What to work on: Retype the listing exactly; omit pictures.

Source data:

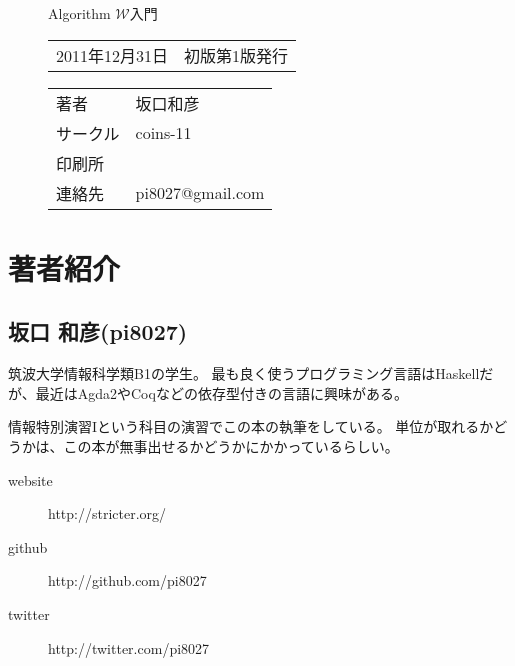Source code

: \pagestyle{empty}

\begin{figure}[b]

{\LARGE Algorithm $\mathcal W$入門}

\hrulefill

\begin{tabular}{rl}
2011年12月31日 & 初版第1版発行
\end{tabular}

\vspace{1em}

\begin{tabular}{ll}
著者     & 坂口和彦 \\
サークル & coins-11 \\
印刷所   & \\
連絡先   & pi8027@gmail.com \\
\end{tabular}

\hrulefill

\end{figure}

\section*{著者紹介}

\subsection*{坂口 和彦(pi8027)}

筑波大学情報科学類B1の学生。
最も良く使うプログラミング言語はHaskellだが、最近はAgda2やCoqなどの依存型付きの言語に興味がある。

情報特別演習Iという科目の演習でこの本の執筆をしている。
単位が取れるかどうかは、この本が無事出せるかどうかにかかっているらしい。

\begin{description}
\item[website] http://stricter.org/
\item[github] http://github.com/pi8027
\item[twitter] http://twitter.com/pi8027
\end{description}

Result:
Source code

: \pagestyle{empty}

\begin{figure}[b]

{\LARGE Algorithm $\mathcal W$入門}

\hrulefill

\begin{tabular}{rl}
2011年12月31日 & 初版第1版発行
\end{tabular}

\vspace{1em}

\begin{tabular}{ll}
著者     & 坂口和彦 \\
サークル & coins-11 \\
印刷所   & \\
連絡先   & pi8027@gmail.com \\
\end{tabular}

\hrulefill

\end{figure}

\section*{著者紹介}

\subsection*{坂口 和彦(pi8027)}

筑波大学情報科学類B1の学生。
最も良く使うプログラミング言語はHaskellだが、最近はAgda2やCoqなどの依存型付きの言語に興味がある。

情報特別演習Iという科目の演習でこの本の執筆をしている。
単位が取れるかどうかは、この本が無事出せるかどうかにかかっているらしい。

\begin{description}
\item[website] http://stricter.org/
\item[github] http://github.com/pi8027
\item[twitter] http://twitter.com/pi8027
\end{description}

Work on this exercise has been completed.